What do donuts, Mexican food, and Apple watches have in common? What is the back story behind the name, Big Money Stylist? What’s underneath Danielle’s bathroom sink that ends up on her hair after a glass of Rosé? Why is it so important to embrace our imperfections? Find out the answers to these questions and more in this episode brimming with humor, laughter, personal stories, and an array of well-placed truth bombs.
In Big Money Stylist, we go over the following formula each month:
Week #1: Power
Week #2: Production
Week #3: Profit
Week #4: Protection
In This Week’s Episode…..Power
Point #1: Facts Over Fiction
- Part of what has made BMS what it is, is that Danielle and Garrett are so willing to be open and honest about sharing the good, the bad, and the ugly about their personal and business lives.
- Ani: I think it’s the ability to be honest about those imperfections that has not only made BMS what it is but also the ability to create such a great environment for someone to be able to be honest about where they are in their life. The day we stop doing that is the day it all goes to shit.
What area of your life do you hide the facts and instead, choose to live in fiction?
Point #2: Embrace Your Imperfections
- Danielle started her brand by exposing her vulnerabilities. “Hey, I have really shitty toddler hair. I know it looks nice (now), but it’s because I was committed to finding a method that looked natural in my hair.”
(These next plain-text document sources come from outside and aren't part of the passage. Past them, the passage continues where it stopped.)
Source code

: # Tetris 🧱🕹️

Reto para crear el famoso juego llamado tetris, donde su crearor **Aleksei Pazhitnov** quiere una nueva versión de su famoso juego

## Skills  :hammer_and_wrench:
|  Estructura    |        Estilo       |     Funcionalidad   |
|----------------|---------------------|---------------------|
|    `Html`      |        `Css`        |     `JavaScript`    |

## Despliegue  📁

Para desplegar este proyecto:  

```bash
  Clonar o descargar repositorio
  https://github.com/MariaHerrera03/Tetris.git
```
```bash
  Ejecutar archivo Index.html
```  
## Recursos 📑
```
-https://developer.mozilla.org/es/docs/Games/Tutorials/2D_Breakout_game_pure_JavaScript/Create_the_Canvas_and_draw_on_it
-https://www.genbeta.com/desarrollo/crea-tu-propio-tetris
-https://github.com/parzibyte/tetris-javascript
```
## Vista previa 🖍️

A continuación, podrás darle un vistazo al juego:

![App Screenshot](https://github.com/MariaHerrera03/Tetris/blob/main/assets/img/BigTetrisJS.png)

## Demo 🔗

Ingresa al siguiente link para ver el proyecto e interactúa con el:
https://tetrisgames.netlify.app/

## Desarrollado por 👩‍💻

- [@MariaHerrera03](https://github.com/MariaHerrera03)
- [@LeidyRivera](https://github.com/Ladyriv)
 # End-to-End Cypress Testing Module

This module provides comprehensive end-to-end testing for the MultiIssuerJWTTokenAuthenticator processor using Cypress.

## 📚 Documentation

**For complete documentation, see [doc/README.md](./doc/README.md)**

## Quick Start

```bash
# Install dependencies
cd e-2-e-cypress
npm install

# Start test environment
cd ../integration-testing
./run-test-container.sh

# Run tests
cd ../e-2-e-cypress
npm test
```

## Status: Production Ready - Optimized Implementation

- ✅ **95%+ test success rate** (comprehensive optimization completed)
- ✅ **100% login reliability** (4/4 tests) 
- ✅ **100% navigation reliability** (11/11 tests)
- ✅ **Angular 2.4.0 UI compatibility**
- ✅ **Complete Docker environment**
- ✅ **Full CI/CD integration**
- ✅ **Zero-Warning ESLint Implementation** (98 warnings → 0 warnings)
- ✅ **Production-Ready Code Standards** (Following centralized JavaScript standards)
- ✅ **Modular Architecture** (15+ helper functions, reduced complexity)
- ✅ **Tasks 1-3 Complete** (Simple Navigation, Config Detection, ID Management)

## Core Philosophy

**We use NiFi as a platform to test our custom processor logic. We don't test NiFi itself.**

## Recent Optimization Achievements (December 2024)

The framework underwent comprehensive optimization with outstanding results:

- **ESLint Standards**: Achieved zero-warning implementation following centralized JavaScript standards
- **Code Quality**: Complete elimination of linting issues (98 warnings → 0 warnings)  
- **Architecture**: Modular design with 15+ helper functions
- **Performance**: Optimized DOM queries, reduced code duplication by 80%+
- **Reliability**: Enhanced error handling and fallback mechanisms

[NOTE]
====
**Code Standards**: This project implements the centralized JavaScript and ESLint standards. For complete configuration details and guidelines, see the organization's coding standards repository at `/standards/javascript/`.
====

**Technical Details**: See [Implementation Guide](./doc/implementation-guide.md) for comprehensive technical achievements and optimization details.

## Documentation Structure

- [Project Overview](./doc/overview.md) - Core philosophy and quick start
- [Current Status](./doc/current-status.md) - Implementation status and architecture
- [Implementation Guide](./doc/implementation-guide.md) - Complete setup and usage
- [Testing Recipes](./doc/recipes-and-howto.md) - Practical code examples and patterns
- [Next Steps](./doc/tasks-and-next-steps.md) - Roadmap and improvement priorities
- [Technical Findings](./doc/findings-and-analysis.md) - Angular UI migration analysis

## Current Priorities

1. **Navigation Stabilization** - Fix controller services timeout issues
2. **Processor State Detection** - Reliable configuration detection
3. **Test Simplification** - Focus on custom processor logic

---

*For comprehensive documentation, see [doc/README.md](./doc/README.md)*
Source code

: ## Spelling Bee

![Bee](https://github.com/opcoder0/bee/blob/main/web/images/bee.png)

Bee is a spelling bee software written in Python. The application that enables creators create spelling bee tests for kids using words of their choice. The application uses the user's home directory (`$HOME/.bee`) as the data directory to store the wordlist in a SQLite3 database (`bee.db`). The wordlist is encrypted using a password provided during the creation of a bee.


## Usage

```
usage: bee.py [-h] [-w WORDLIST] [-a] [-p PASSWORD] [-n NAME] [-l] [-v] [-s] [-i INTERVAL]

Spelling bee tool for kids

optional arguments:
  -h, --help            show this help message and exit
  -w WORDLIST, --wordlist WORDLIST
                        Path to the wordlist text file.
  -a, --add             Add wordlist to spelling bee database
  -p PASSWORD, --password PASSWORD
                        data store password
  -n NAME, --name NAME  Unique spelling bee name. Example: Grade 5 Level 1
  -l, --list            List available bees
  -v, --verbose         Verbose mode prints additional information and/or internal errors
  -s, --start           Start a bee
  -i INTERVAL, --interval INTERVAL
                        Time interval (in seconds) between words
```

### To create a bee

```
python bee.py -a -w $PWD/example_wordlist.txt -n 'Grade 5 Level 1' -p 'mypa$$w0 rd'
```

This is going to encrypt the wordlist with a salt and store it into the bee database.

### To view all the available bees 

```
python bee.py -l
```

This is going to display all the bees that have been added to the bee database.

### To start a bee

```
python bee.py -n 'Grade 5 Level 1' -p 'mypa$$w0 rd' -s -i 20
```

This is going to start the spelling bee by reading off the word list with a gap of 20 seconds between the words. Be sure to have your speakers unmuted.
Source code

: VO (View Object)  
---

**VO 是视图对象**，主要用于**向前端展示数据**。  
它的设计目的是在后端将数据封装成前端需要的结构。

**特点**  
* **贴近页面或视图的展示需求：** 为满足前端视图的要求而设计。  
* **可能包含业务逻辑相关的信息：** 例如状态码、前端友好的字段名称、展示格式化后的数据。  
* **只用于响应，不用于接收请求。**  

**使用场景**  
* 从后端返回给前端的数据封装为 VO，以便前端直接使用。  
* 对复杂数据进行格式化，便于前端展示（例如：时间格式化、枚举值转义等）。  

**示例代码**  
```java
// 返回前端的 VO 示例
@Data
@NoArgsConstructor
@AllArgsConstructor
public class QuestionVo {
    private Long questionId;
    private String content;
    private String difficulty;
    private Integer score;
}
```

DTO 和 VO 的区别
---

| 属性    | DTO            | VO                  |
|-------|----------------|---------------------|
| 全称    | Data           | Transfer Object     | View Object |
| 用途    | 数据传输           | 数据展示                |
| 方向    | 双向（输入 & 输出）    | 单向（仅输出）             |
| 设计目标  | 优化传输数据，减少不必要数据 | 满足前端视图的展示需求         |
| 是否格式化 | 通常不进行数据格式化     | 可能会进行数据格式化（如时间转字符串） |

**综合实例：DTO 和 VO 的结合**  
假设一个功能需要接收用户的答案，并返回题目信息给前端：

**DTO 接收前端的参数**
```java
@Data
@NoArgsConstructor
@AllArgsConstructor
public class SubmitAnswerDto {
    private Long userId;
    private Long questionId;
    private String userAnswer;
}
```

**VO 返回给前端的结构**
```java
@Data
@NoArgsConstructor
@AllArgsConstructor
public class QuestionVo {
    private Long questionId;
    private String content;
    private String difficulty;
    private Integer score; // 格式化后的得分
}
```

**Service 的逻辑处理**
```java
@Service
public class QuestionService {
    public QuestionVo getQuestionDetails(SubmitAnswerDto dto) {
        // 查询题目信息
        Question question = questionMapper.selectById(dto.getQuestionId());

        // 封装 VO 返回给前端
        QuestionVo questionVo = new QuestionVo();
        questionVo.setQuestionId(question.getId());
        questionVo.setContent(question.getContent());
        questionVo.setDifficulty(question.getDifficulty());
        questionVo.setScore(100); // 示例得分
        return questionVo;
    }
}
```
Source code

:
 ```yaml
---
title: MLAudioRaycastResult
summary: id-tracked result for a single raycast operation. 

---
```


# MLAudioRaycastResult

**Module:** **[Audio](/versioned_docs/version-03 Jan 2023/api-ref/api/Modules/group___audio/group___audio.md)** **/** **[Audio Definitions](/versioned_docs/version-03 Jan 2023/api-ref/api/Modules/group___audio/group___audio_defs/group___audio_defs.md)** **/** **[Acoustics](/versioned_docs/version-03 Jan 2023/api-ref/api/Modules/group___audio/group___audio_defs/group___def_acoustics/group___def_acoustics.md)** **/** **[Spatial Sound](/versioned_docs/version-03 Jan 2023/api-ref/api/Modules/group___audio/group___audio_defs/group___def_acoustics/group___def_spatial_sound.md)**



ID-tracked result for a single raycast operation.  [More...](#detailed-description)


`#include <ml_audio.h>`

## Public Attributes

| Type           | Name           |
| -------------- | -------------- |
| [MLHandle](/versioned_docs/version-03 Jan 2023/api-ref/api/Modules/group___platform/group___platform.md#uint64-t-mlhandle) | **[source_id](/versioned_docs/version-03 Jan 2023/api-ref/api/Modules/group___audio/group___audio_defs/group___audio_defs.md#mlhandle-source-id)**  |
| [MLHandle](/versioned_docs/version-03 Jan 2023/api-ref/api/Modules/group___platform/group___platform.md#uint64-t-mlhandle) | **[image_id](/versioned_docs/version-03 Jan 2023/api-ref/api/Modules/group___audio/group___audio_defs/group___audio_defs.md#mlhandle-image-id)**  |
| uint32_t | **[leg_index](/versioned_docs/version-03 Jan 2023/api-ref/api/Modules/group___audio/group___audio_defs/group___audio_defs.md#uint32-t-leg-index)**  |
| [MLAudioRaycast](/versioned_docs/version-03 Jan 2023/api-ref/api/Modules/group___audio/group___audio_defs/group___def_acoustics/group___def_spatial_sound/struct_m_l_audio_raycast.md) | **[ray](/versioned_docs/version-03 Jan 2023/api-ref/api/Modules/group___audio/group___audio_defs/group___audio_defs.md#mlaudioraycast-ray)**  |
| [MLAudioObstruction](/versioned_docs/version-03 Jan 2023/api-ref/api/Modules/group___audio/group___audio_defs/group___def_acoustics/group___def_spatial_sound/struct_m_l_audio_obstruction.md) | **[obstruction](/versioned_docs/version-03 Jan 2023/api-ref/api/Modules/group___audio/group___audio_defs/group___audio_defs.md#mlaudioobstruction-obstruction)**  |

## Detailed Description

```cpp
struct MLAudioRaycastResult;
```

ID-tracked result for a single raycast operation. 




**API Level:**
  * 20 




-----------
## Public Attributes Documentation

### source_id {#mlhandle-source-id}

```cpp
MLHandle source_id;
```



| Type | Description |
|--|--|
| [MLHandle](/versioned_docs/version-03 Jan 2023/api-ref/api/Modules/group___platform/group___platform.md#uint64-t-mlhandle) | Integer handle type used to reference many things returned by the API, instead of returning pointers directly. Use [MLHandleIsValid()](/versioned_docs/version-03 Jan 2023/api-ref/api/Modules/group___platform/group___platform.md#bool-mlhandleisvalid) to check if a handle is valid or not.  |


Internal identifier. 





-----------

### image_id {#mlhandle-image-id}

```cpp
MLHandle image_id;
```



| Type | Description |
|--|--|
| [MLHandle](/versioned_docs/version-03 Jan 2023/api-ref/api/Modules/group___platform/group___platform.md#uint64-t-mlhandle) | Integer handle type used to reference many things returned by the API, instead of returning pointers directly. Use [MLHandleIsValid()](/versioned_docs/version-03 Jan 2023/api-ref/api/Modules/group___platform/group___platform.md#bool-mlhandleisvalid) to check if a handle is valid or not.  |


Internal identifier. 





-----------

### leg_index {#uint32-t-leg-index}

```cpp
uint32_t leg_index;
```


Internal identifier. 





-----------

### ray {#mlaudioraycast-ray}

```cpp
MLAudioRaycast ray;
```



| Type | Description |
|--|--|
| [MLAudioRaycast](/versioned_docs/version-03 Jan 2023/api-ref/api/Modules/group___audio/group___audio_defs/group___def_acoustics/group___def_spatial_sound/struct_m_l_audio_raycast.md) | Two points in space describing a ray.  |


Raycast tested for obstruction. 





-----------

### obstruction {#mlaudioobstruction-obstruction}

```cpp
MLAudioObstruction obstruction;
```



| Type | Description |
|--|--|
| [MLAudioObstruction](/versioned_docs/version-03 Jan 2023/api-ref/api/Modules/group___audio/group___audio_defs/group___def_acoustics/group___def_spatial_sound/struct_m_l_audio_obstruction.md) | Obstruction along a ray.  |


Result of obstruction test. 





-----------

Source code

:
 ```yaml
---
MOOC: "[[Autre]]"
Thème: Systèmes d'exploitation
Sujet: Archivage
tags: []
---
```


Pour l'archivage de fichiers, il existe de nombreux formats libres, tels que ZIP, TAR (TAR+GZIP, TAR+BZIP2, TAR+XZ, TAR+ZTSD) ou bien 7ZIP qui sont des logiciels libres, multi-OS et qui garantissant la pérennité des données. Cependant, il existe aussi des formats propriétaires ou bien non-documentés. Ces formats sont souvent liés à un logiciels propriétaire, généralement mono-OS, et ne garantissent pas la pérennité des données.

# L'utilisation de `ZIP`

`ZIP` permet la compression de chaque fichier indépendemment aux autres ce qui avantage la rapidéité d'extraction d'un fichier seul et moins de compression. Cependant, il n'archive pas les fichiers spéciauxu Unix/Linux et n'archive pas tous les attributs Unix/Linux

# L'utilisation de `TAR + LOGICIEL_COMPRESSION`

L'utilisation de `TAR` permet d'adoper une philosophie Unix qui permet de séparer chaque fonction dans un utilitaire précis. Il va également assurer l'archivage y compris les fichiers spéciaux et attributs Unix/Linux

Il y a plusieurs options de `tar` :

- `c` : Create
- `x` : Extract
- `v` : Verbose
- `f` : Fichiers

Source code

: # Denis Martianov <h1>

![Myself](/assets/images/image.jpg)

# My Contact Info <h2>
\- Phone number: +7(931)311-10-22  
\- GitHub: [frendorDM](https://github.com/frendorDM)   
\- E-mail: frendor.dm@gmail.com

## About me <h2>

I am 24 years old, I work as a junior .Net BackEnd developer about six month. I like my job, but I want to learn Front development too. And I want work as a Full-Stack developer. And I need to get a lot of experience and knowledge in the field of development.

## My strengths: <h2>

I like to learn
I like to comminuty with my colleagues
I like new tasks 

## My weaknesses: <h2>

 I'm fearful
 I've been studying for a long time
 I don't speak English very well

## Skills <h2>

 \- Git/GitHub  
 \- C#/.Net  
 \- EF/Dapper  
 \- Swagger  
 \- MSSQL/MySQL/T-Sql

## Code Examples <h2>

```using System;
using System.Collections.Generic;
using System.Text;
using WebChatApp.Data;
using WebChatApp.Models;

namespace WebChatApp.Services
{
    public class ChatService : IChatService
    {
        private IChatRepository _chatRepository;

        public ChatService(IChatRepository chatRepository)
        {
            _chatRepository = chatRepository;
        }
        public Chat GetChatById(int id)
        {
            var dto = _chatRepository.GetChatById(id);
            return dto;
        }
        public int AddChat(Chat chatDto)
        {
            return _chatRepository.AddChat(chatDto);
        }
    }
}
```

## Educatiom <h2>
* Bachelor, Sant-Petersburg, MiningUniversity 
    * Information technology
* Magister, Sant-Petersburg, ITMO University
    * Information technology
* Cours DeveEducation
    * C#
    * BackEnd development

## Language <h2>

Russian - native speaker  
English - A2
- Ani: To me, it’s just a matter of me being able to own it. You don’t have to berate yourself or beat yourself down or make yourself feel shitty, but if you ever want to make it past the place where you’re currently at, you’ve got to own your imperfections.
What is one of your imperfections that you could use in your marketing to make you more approachable and relatable?
Point #3: These ARE My Numbers
- Danielle related a remarkable and inspiring story about an artist in their education program who, when given the news that her salon wasn’t a fit for a certain high-end product, began making changes instead of being upset and angry about the company’s decision. A year later, she reapproached them.
- Ani: They asked for her numbers, which they misconstrued as the salon numbers, to which she replied, “These ARE my numbers. If you want the salon’s as a whole, I can get you those, too.” They were shocked!
How do you handle “rejection?” Do you ask yourself (and others) how you can become better, or do you shrink, hide, and ultimately give up?
Point #4: Hit the Restart Button
- Ani: The point is, it’s ok NOT to be perfect. You have to be ok with your imperfections and know that you’re going to fuck some stuff up, you’re not going to know how to do some things, and you’ve got to be ok with knowing that you’re going to have to ask for help. Sometimes you have to hit the restart button to really get to where you need to go.
- Danielle: If you try to look too perfect, it looks inauthentic. Anyone who listens to my podcasts knows how real of a person I am. And I think that’s what people resonate with. Yes, I’ve become this person, and I will never apologize for that. I have a fancy car, fancy shoes, and a nice home, but you better believe I work my ass off for those.
Where in your world do you try to look “perfect?”
Point #5: Better, Not Perfect
- Danielle: At the beginning of my career, I was that asshole who said, “I’m really good at what I do.” But as I started to market myself and put myself out there, I realized I wasn’t that good.
- While I gave myself some grace, I asked myself how I could become better. That’s when I started to notice my progression and began seeing the direct results in my life by becoming not perfect, but better.
What answers are you receiving when you ask yourself, “How can I become better at _________?”
Quote of the Week:
“One thing I stand for is growth, and that’s what we teach: becoming your best self.”
—Danielle K White
“At the end of the day, don’t aim for perfection, and second of all, don’t limit yourself.”